Britain’s new finance minister tears up Prime Minister’s shaky agenda


LONDON: BritainOn Saturday, the new finance minister warned of impending tax hikes as he admitted ‘mistakes’ in a disastrous budget that still threatens to bring down the prime minister Liz Truss.
‘Truss fights for survival,’ headlined The Times a day after forcing the Chancellor of the Exchequer Kwasi Kwarteng to weather the market turmoil triggered by their budget on September 23.
The Times, Telegraph and other newspapers have reported that senior Tory MPs are still plotting to oust Truss, possibly within days, appalled by the party’s collapse in opinion polls since she replaced Boris Johnson on September 6.
New Chancellor Jeremy Hunt, a former foreign secretary seen as a conservative centrist, has made clear he is tearing up the strategy that brought Truss to 10 Downing Street.
“There were mistakes,” admitted Hunt, who an ally called the government’s new “chief executive” – with Truss now relegated to the role of chairwoman at the back.
Hunt said Kwarteng and Truss erred in trying to cut taxes on top earners and presenting their plan without independent forecasts from the Office for Budget Responsibility.
“The prime minister has recognized that, that’s why I’m here,” Hunt told Sky News.
In one of his first acts when he took office on Friday, the new Chancellor spoke to Bank of England Governor Andrew Bailey, who had to stage costly interventions to calm feverish bond markets.
“They discussed the importance of tackling global inflation and their commitment to economic growth and fiscal discipline,” Treasury tweeted.

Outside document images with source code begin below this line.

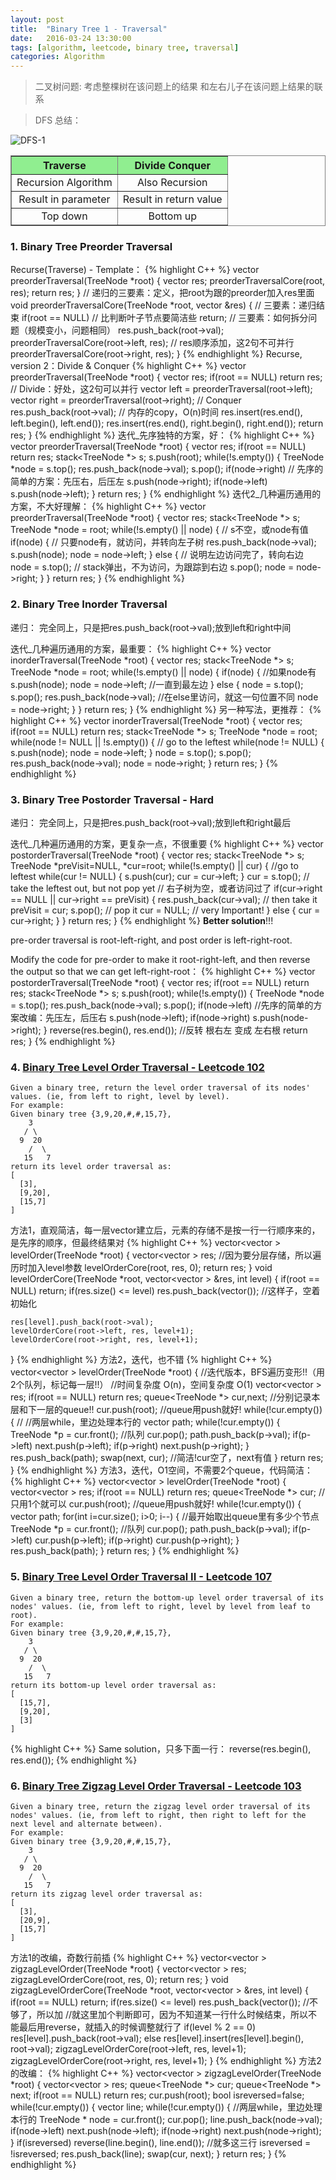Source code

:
 ```yaml
---
layout: post
title:  "Binary Tree 1 - Traversal"
date:   2016-03-24 13:30:00
tags: [algorithm, leetcode, binary tree, traversal]
categories: Algorithm
---
```


> 二叉树问题: 考虑整棵树在该问题上的结果 和左右儿子在该问题上结果的联系

> DFS 总结：

![DFS-1](http://7xno5y.com1.z0.glb.clouddn.com/DFS-1.jpg)

<table border="2" frame="box" cellspacing="0px" style="border-collapse:collapse" valign="center">
    <tr bgcolor="lightgreen">
        <th align="center">   Traverse   </th>
        <th align="center">Divide Conquer</th>
    </tr>
    <tr>
        <td align="center">Recursion Algorithm</td>
        <td align="center">Also Recursion</td>
    </tr>
    <tr>
        <td align="center">Result in parameter</td>
        <td align="center">Result in return value</td>
    </tr>
    <tr>
        <td align="center">Top down</td>
        <td align="center">Bottom up</td>
    </tr>
</table>

### 1. Binary Tree Preorder Traversal
Recurse(Traverse) - Template：
{% highlight C++ %}
vector<int> preorderTraversal(TreeNode *root) {
  vector<int> res;
  preorderTraversalCore(root, res);
  return res;
}
// 递归的三要素：定义，把root为跟的preorder加入res里面
void preorderTraversalCore(TreeNode *root, vector<int> &res) {
  // 三要素：递归结束
  if(root == NULL) // 比判断叶子节点要简洁些
      return;
  // 三要素：如何拆分问题（规模变小，问题相同）
  res.push_back(root->val);
  preorderTraversalCore(root->left, res); // res顺序添加，这2句不可并行
  preorderTraversalCore(root->right, res);
}
{% endhighlight %}
Recurse, version 2：Divide & Conquer
{% highlight C++ %}
vector<int> preorderTraversal(TreeNode *root) {
  vector<int> res;
  if(root == NULL)  return res;
  // Divide：好处，这2句可以并行
  vector<int> left = preorderTraversal(root->left);
  vector<int> right = preorderTraversal(root->right);
  // Conquer
  res.push_back(root->val);
  // 内存的copy，O(n)时间
  res.insert(res.end(), left.begin(), left.end());
  res.insert(res.end(), right.begin(), right.end());
  return res;
}
{% endhighlight %}
迭代_先序独特的方案，好：
{% highlight C++ %}
vector<int> preorderTraversal(TreeNode *root) {
  vector<int> res;
  if(root == NULL)    return res;
  stack<TreeNode *> s;
  s.push(root);
  while(!s.empty()) {
    TreeNode *node = s.top();
    res.push_back(node->val);
    s.pop();
    if(node->right)     // 先序的简单的方案：先压右，后压左
      s.push(node->right);
    if(node->left)
      s.push(node->left);
  }
  return res;
}
{% endhighlight %}
迭代2_几种遍历通用的方案，不大好理解：
{% highlight C++ %}
vector<int> preorderTraversal(TreeNode *root) {
  vector<int> res;
  stack<TreeNode *> s;
  TreeNode *node = root;
  while(!s.empty() || node) {  // s不空，或node有值
    if(node) {  // 只要node有，就访问，并转向左子树
      res.push_back(node->val);
      s.push(node);
      node = node->left;
    } else {    // 说明左边访问完了，转向右边
      node = s.top();  // stack弹出，不为访问，为跟踪到右边
      s.pop();
      node = node->right;
    }
  }
  return res;
}
{% endhighlight %}

### 2. Binary Tree Inorder Traversal
递归：
完全同上，只是把res.push_back(root->val);放到left和right中间

迭代_几种遍历通用的方案，最重要：
{% highlight C++ %}
vector<int> inorderTraversal(TreeNode *root) {
  vector<int> res;
  stack<TreeNode *> s;
  TreeNode *node = root;
  while(!s.empty() || node) {
    if(node) {  //如果node有
      s.push(node);
      node = node->left;      //一直到最左边
    } else {
      node = s.top();
      s.pop();
      res.push_back(node->val);   //在else里访问，就这一句位置不同
      node = node->right;
    }
  }
  return res;
}
{% endhighlight %}
另一种写法，更推荐：
{% highlight C++ %}
vector<int> inorderTraversal(TreeNode *root) {
  vector<int> res;
  if(root == NULL)  return res;
  stack<TreeNode *> s;
  TreeNode *node = root;
  while(node != NULL || !s.empty()) {
    // go to the leftest
    while(node != NULL) {
      s.push(node);
      node = node->left;
    }
    node = s.top();
    s.pop();
    res.push_back(node->val);
    node = node->right;
  }
  return res;
}
{% endhighlight %}

### 3. Binary Tree Postorder Traversal  - Hard
递归：
完全同上，只是把res.push_back(root->val);放到left和right最后

迭代_几种遍历通用的方案，更复杂一点，不很重要
{% highlight C++ %}
vector<int> postorderTraversal(TreeNode *root) {
    vector<int> res;
    stack<TreeNode *> s;
    TreeNode *preVisit=NULL, *cur=root;
    while(!s.empty() || cur) {
      //go to leftest
      while(cur != NULL) {
        s.push(cur);
        cur = cur->left;
      }
      cur = s.top(); // take the leftest out, but not pop yet
      // 右子树为空，或者访问过了
      if(cur->right == NULL || cur->right == preVisit) {
        res.push_back(cur->val);  // then take it
        preVisit = cur;
        s.pop();  // pop it
        cur = NULL;  // very Important!
      } else {
        cur = cur->right;
      }
    }
    return res;
  }
{% endhighlight %}
**Better solution**!!!

pre-order traversal is root-left-right, and post order is left-right-root.

Modify the code for pre-order to make it root-right-left, and then reverse the output so that we can get left-right-root：
{% highlight C++ %}
vector<int> postorderTraversal(TreeNode *root) {
  vector<int> res;
  if(root == NULL)    return res;
  stack<TreeNode *> s;
  s.push(root);
  while(!s.empty()) {
    TreeNode *node = s.top();
    res.push_back(node->val);
    s.pop();
    if(node->left)     //先序的简单的方案改编：先压左，后压右
      s.push(node->left);
    if(node->right)
      s.push(node->right);
  }
  reverse(res.begin(), res.end()); //反转 根右左 变成 左右根
  return res;
}
{% endhighlight %}

### 4. [Binary Tree Level Order Traversal - Leetcode 102](https://leetcode.com/problems/binary-tree-level-order-traversal/)
```
Given a binary tree, return the level order traversal of its nodes' values. (ie, from left to right, level by level).
For example:
Given binary tree {3,9,20,#,#,15,7},
    3
   / \
  9  20
    /  \
   15   7
return its level order traversal as:
[
  [3],
  [9,20],
  [15,7]
]
```

方法1，直观简洁，每一层vector建立后，元素的存储不是按一行一行顺序来的，是先序的顺序，但最终结果对
{% highlight C++ %}
vector<vector<int> > levelOrder(TreeNode *root) {
    vector<vector<int> > res;   //因为要分层存储，所以遍历时加入level参数
    levelOrderCore(root, res, 0);
    return res;
}
void levelOrderCore(TreeNode *root, vector<vector<int> > &res, int level) {
    if(root == NULL)    return;
    if(res.size() <= level)
        res.push_back(vector<int>());   //这样子，空着初始化
 
    res[level].push_back(root->val);
    levelOrderCore(root->left, res, level+1);
    levelOrderCore(root->right, res, level+1);
}
{% endhighlight %}
方法2，迭代，也不错
{% highlight C++ %}
vector<vector<int> > levelOrder(TreeNode *root) {
    //迭代版本，BFS遍历变形!!（用2个队列，标记每一层!!）
    //时间复杂度 O(n)，空间复杂度 O(1)
    vector<vector<int> > res;
    if(root == NULL)  return res;
    queue<TreeNode *> cur,next; //分别记录本层和下一层的queue!!
    cur.push(root); //queue用push就好!
    while(!cur.empty()) {  //   //两层while，里边处理本行的
        vector<int> path;
        while(!cur.empty()) {    
            TreeNode *p = cur.front();  //队列
            cur.pop();
            path.push_back(p->val);
            if(p->left) next.push(p->left);
            if(p->right) next.push(p->right);
        }
        res.push_back(path);
        swap(next, cur);    //简洁!cur空了，next有值
    }
    return res;
}
{% endhighlight %}
方法3，迭代，O1空间，不需要2个queue，代码简洁：
{% highlight C++ %}
vector<vector<int> > levelOrder(TreeNode *root) {
    vector<vector<int> > res;
    if(root == NULL)
        return res;
    queue<TreeNode *> cur;    //只用1个就可以
    cur.push(root); //queue用push就好!
    while(!cur.empty()) {
        vector<int> path;
        for(int i=cur.size(); i>0; i--) {   //最开始取出queue里有多少个节点
            TreeNode *p = cur.front();  //队列
            cur.pop();
            path.push_back(p->val);
            if(p->left)     cur.push(p->left);
            if(p->right)    cur.push(p->right);
        }
        res.push_back(path);
    }
    return res;
}
{% endhighlight %}

### 5. [Binary Tree Level Order Traversal II - Leetcode 107](https://leetcode.com/problems/binary-tree-level-order-traversal-ii/)
```
Given a binary tree, return the bottom-up level order traversal of its nodes' values. (ie, from left to right, level by level from leaf to root).
For example:
Given binary tree {3,9,20,#,#,15,7},
    3
   / \
  9  20
    /  \
   15   7
return its bottom-up level order traversal as:
[
  [15,7],
  [9,20],
  [3]
]
```
{% highlight C++ %}
Same solution，只多下面一行：
reverse(res.begin(), res.end());
{% endhighlight %}

### 6. [Binary Tree Zigzag Level Order Traversal - Leetcode 103](https://leetcode.com/problems/binary-tree-zigzag-level-order-traversal/)
```
Given a binary tree, return the zigzag level order traversal of its nodes' values. (ie, from left to right, then right to left for the next level and alternate between).
For example:
Given binary tree {3,9,20,#,#,15,7},
    3
   / \
  9  20
    /  \
   15   7
return its zigzag level order traversal as:
[
  [3],
  [20,9],
  [15,7]
]
```

方法1的改编，奇数行前插
{% highlight C++ %}
vector<vector<int> > zigzagLevelOrder(TreeNode *root) {
    vector<vector<int> > res;
    zigzagLevelOrderCore(root, res, 0);
    return res;
}
void zigzagLevelOrderCore(TreeNode *root, vector<vector<int> > &res, int level) {
    if(root == NULL)    return;
    if(res.size() <= level)
        res.push_back(vector<int>());  //不够了，所以加
    //就这里加个判断即可，因为不知道某一行什么时候结束，所以不能最后用reverse，就插入的时候调整就行了
    if(level % 2 == 0)
        res[level].push_back(root->val);
    else
        res[level].insert(res[level].begin(), root->val);
    zigzagLevelOrderCore(root->left, res, level+1);
    zigzagLevelOrderCore(root->right, res, level+1);
}
{% endhighlight %}
方法2的改编：
{% highlight C++ %}
vector<vector<int> > zigzagLevelOrder(TreeNode *root) {
    vector<vector<int> > res;
    queue<TreeNode *> cur;
    queue<TreeNode *> next;
    if(root == NULL)    return res;
    cur.push(root);
    bool isreversed=false;
    while(!cur.empty()) {
        vector<int> line;
        while(!cur.empty()) {   //两层while，里边处理本行的
            TreeNode * node = cur.front();
            cur.pop();
            line.push_back(node->val);
            if(node->left)   next.push(node->left);
            if(node->right)  next.push(node->right);
        }
        if(isreversed)
            reverse(line.begin(), line.end());    //就多这三行
        isreversed = !isreversed;
        res.push_back(line);
        swap(cur, next);
    }
    return res;
}
{% endhighlight %}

Tax cuts were the centerpiece of the ill-fated budget announced by Kwarteng and Truss.
But they were financed by billions in additional borrowing, sending panic in financial markets at the prospect of higher inflation, which has already left British households in the throes of a cost of living crisis.
“We will have some very tough decisions to make,” Hunt said, warning that “every government department” faces spending cuts, including social welfare, health and defence.
“And some taxes won’t come down as quickly as people want. Some taxes will go up.”
Hunt confirmed he would present a new budget statement on October 31, agreeing on BBC radio he had a “clean slate” to start over despite Truss’ earlier promises.
Shortly thereafter, on November 3, the Bank of England will hold its next rate-setting meeting.
In a speech in Washington on Saturday, Bailey warned again that the central bank would “not hesitate” to raise rates to keep soaring inflation under control, threatening further suffering for British households and businesses after the sloppy budget.
Truss fired Kwarteng hours after he returned early from international financial meetings in Washington, and she engineered another turnaround by agreeing to a significant increase in corporate profits taxes.
At a subsequent Downing Street press conference, her first since taking over from Johnson, the Prime Minister answered just four questions, glancing nervously around the room and delivering terse responses before abruptly leaving after just over eight minutes.
“Robotic, hesitant, deaf, defiant and still utterly convinced of the purity and necessity of her mission, Liz Truss killed her political career in minutes,” Times columnist Jenni Russell wrote.
When asked why she herself shouldn’t quit, Truss said she was “absolutely determined to deliver on what I promised.”
But after abandoning the right-wing economic pledges that won him the Conservative leadership election against rival Rishi Sunak, Truss faced mounting criticism that his credibility was in tatters.
“I feel disappointed, very disappointed,” Tory MP Christopher Chope, a Truss loyalist, told BBC television.
Former Tory leader William Hague said Truss’s premiership was “hanging by a thread”, while ex-Chancellor Philip Hammond said she had “thrown away years and years of hard work” to set the party’s record for economic competence.
But as the opposition Labor Party soared in the polls, Welsh Secretary Robert Buckland warned his wayward colleagues against “throwing another prime minister to the wolves”.
Labor leader Keir Starmer accused Truss of “holding on” and demanded a snap general election.
“There are no historical precedents for what they did to our economy,” he said in a speech on Saturday.